As defined by a government website, harassment in any way is a form of discrimination. This practice is unlawful as stipulated in the Title VII of the Civil Rights Act of 1964. According to this law, any unwelcome verbal or physical conduct against a person on the basis of one’s race, color, religion, national origin, mental or physical disability, sex (which includes same-gender harassment and gender identity harassment), sexual orientation, or retaliation is a form of harassment.

How Can One Say That He or She is harassed in the Workplace? 

One person can claim that he or she has suffered from harassment in the workplace if:

  • One person’s conduct is severe or pervasive enough to promote a hostile work environment; or
  • The harassing conduct of a supervisor causes a tangible change in an employee’s employment status or benefits. For example, one gets demoted, is deprived of a chance to get promoted, or worse, terminated from work. 

When does the work environment become hostile? 

In cases where a person’s unwelcome comments or conduct that are based on one’s race, color, religion, national origin, mental or physical disability, sex, and sexual orientation unreasonably interferes with an employee’s work performance. This creates an intimidating, hostile, or offensive work environment that is not conducive for productivity and well being of the victim. Contrary to popular belief, anybody, not just the supervisors and officers of a company can commit this type of harassment. The culprit can be a high-ranking management officer, a simple co-worker, even non-employees like contractors, vendors, and guests of the company.

The victim likewise can be anybody that has been affected because of the said conduct, not just the individual whom the offensive conduct has been directed.

What are the actions or gesture that can create a hostile environment in the workplace? 

There are many things that one can do that constitute harassment and promote a hostile environment in a workplace. These include:

  • Leering (i.e. staring in a sexually suggestive manner)
  • Making offensive remarks about one’s looks, clothing, or mentioning body parts in a suggestive manner
  • Patting, pinching, or intentional brushing against an employee’s body in a way that they feel uncomfortable,
  • Delivery of sexual jokes, hanging and display of sexual posters, or making sexual gestures
  • Sending of letters, notes, e-mails, or images that are sexually suggestive 

However, harassment may not always be sexual in nature.
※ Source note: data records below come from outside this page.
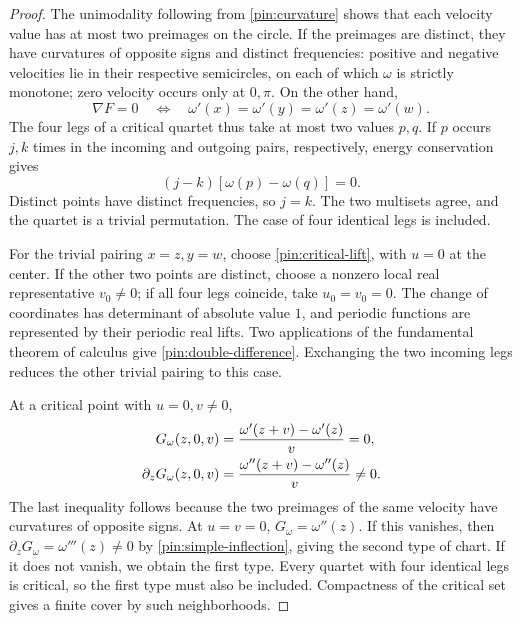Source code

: \begin{proof}
The unimodality following from \eqref{pin:curvature} shows that each
velocity value has at most two preimages on the circle. If the preimages
are distinct, they have curvatures of opposite signs and distinct
frequencies: positive and negative velocities lie in their respective
semicircles, on each of which $\omega$ is strictly monotone; zero
velocity occurs only at $0,\pi$. On the other hand,
\begin{equation}
       \nabla F=0\quad\Longleftrightarrow\quad
       \omega'(x)=\omega'(y)=\omega'(z)=\omega'(w).
 \label{pin:critical-velocities}
\end{equation}
The four legs of a critical quartet thus take at most two values $p,q$.
If $p$ occurs $j,k$ times in the incoming and outgoing pairs,
respectively, energy conservation gives
\[
                    (j-k)[\omega(p)-\omega(q)]=0.
\]
Distinct points have distinct frequencies, so $j=k$. The two multisets
agree, and the quartet is a trivial permutation. The case of four
identical legs is included.

For the trivial pairing $x=z,y=w$, choose
\eqref{pin:critical-lift}, with $u=0$ at the center. If the other two
points are distinct, choose a nonzero local real representative
$v_0\ne0$; if all four legs coincide, take $u_0=v_0=0$. The change
of coordinates has determinant of absolute value $1$, and periodic
functions are represented by their periodic real lifts. Two applications
of the fundamental theorem of calculus give
\eqref{pin:double-difference}. Exchanging the two incoming legs reduces
the other trivial pairing to this case.

At a critical point with $u=0,v\ne0$,
\begin{align}
 G_\omega(z,0,v)&=\frac{\omega'(z+v)-\omega'(z)}{v}=0,\notag\\
 \partial_zG_\omega(z,0,v)
       &=\frac{\omega''(z+v)-\omega''(z)}{v}\ne0.
 \label{pin:separated-critical}
\end{align}
The last inequality follows because the two preimages of the same
velocity have curvatures of opposite signs. At $u=v=0$,
$G_\omega=\omega''(z)$. If this vanishes, then
$\partial_zG_\omega=\omega'''(z)\ne0$ by
\eqref{pin:simple-inflection}, giving the second type of chart. If it
does not vanish, we obtain the first type. Every quartet with four
identical legs is critical, so the first type must also be included.
Compactness of the critical set gives a finite cover by such
neighborhoods.
\end{proof}

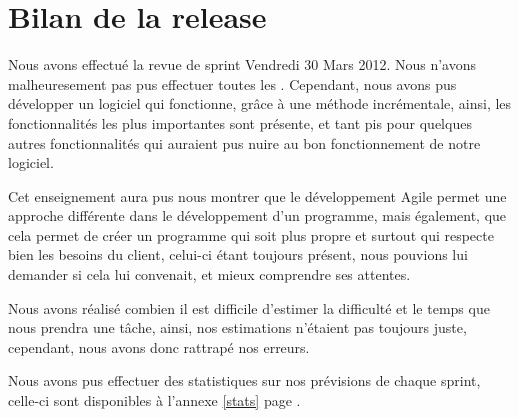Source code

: \chapter{Bilan de la release}
Nous avons effectué la revue de sprint Vendredi 30 Mars 2012. Nous n'avons malheuresement pas pus
effectuer toutes les \USs{}. Cependant, nous avons pus développer un logiciel qui fonctionne, grâce
à une méthode incrémentale, ainsi, les fonctionnalités les plus importantes sont présente, et tant
pis pour quelques autres fonctionnalités qui auraient pus nuire au bon fonctionnement de notre logiciel.

Cet enseignement aura pus nous montrer que le développement Agile permet une approche différente dans
le développement d'un programme, mais également, que cela permet de créer un programme qui soit plus propre
et surtout qui respecte bien les besoins du client, celui-ci étant toujours présent, nous pouvions lui 
demander si cela lui convenait, et mieux comprendre ses attentes.

Nous avons réalisé combien il est difficile d'estimer la difficulté et le temps que nous prendra une tâche,
ainsi, nos estimations n'étaient pas toujours juste, cependant, nous avons donc rattrapé nos erreurs.

Nous avons pus effectuer des statistiques sur nos prévisions de chaque sprint, celle-ci sont disponibles
à l'annexe \ref{stats} page \pageref{stats}.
There are non-sexual acts that constitute harassment such as:

  • Racist remarks and use of derogatory words, phrases, or epithets
  • The demonstration of gestures, pictures that are offensive or derogatory to one particular race or ethnic group
  • Making derogatory comments about one’s skin color, or characteristics about his or her race and ethnicity
  • Making fun of one’s gender even if it is not sexual in nature
  • Poking fun of one’s religious beliefs or the lack of it
  • Stereotyping one person based on his or her birthplace and ancestry
  • Age jokes especially with people aged 40 and over
  • Making fun of one’s mental or physical impairment 

More than committing the above-mentioned acts, actions that affects one’s employment status can also be considered as harassment. The hiring, firing, promotion, failure to promote, demotion, as well as disciplinary actions like suspension, sudden and undesirable assignment, the change or lessening of benefits, decisions about compensation and work assignment can also be a great indicator of harassment.

Protecting yourself from harassment 

Knowing what to do if you ever become a victim of discrimination is just half of the battle. To be able to protect yourself from being harassed in the workplace, you should know what and when harassment and discrimination happens. This way, you will be able to react properly and do the necessary actions to fight for your rights. Through proper education about harassment, people will be able to stay away and better fight harassment and discrimination in the workplace.